# CIFAR-10 Demo - Image Classification

Welcome to Computer Vision! In this demo, you'll learn how computers can recognize objects in images.

## What You'll Learn:
1. **Image Classification Basics** - Teaching computers to recognize objects
2. **Feature Engineering** - The old-school approach (manually designed features)
3. **Data Augmentation** - Making models work in different conditions
4. **CNNs (Convolutional Neural Networks)** - The modern deep learning approach

---

## Setup: Import Libraries

**What are these?**
- **PyTorch**: A deep learning framework (like TensorFlow)
- **torchvision**: Computer vision tools for PyTorch
- **NumPy**: For numerical operations
- **Matplotlib**: For visualizing images
- **scikit-learn**: Traditional machine learning tools

In [None]:
import torch
import torchvision
from torchvision import datasets, transforms
from torch.utils.data import DataLoader
import torch.nn as nn
import torch.optim as optim
import matplotlib.pyplot as plt
import numpy as np
from sklearn.linear_model import LogisticRegression
from skimage.feature import hog
from tqdm.notebook import tqdm

# Check what hardware we're using
# GPU (CUDA/MPS) is faster than CPU for deep learning
device = torch.device("cuda" if torch.cuda.is_available() else 
                      "mps" if torch.backends.mps.is_available() else "cpu")
print(f"Using device: {device}")

## Part 1: Understanding the Data

**What is CIFAR-10?**

CIFAR-10 is a famous dataset used to teach computers image recognition.

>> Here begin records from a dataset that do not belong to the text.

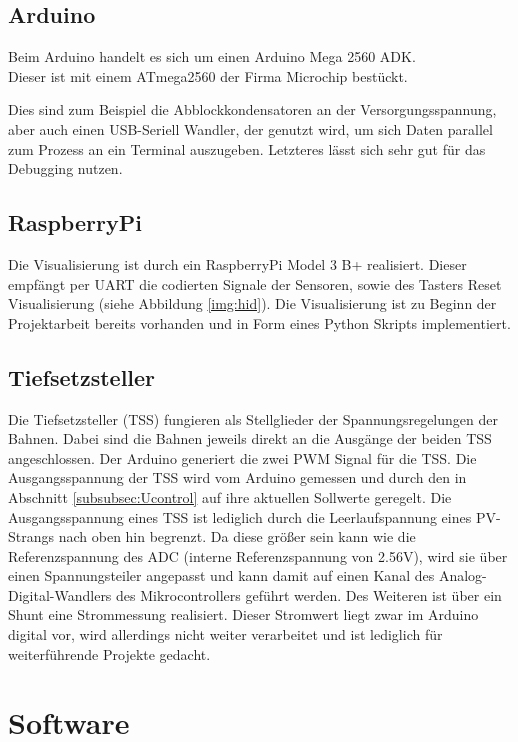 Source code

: \documentclass[a4paper, 11pt]{report}
\begin{document}
	\section{Arduino}
		Beim Arduino handelt es sich um einen Arduino Mega 2560 ADK.\\
		Dieser ist mit einem ATmega2560 der Firma Microchip bestückt.

		Dies sind zum Beispiel die Abblockkondensatoren an der Versorgungsspannung, aber auch einen USB-Seriell Wandler, der genutzt wird, um sich Daten parallel zum Prozess an ein Terminal auszugeben.
		Letzteres lässt sich sehr gut für das Debugging nutzen.

	\section{RaspberryPi}
		Die Visualisierung ist durch ein RaspberryPi Model 3 B+ realisiert. Dieser empfängt per UART die codierten Signale der Sensoren, sowie des Tasters \glqq Reset Visualisierung\grqq{} (siehe Abbildung \ref{img:hid}).
		Die Visualisierung ist zu Beginn der Projektarbeit bereits vorhanden und in Form eines Python Skripts implementiert.
	\section{Tiefsetzsteller}
		Die Tiefsetzsteller (TSS) fungieren als Stellglieder der Spannungsregelungen der Bahnen.
		Dabei sind die Bahnen jeweils direkt an die Ausgänge der beiden TSS angeschlossen.
	  Der Arduino generiert die zwei PWM Signal für die TSS.
		Die Ausgangsspannung der TSS wird vom Arduino gemessen und durch den in Abschnitt \ref{subsubsec:Ucontrol} auf ihre aktuellen Sollwerte geregelt.
		Die Ausgangsspannung eines TSS ist lediglich durch die Leerlaufspannung eines PV-Strangs %
		nach oben hin begrenzt.
		Da diese größer sein kann wie die Referenzspannung des ADC (interne Referenzspannung von 2.56V), wird sie über einen Spannungsteiler angepasst und kann damit auf einen Kanal des Analog-Digital-Wandlers des Mikrocontrollers geführt werden.
		Des Weiteren ist über ein Shunt eine Strommessung realisiert.
		Dieser Stromwert liegt zwar im Arduino digital vor, wird allerdings nicht weiter
		verarbeitet und ist lediglich für weiterführende Projekte gedacht.

\chapter{Software}
\end{document}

It contains 60,000 tiny color images.

**Key Facts:**
- **Image size**: 32×32 pixels (very small!)
- **10 classes**: airplane, car, bird, cat, deer, dog, frog, horse, ship, truck
- **50,000 training images**: Used to teach the model
- **10,000 test images**: Used to check how well the model learned

**Why so small?** Small images are harder to recognize (even for humans!), but they train faster. This helps us learn the concepts quickly.

In [None]:
# Load CIFAR-10 dataset
# ToTensor() converts images to tensors (multi-dimensional arrays that computers understand)
transform = transforms.Compose([transforms.ToTensor()])

train_dataset = datasets.CIFAR10(root='./data', train=True, download=True, transform=transform)
test_dataset = datasets.CIFAR10(root='./data', train=False, download=True, transform=transform)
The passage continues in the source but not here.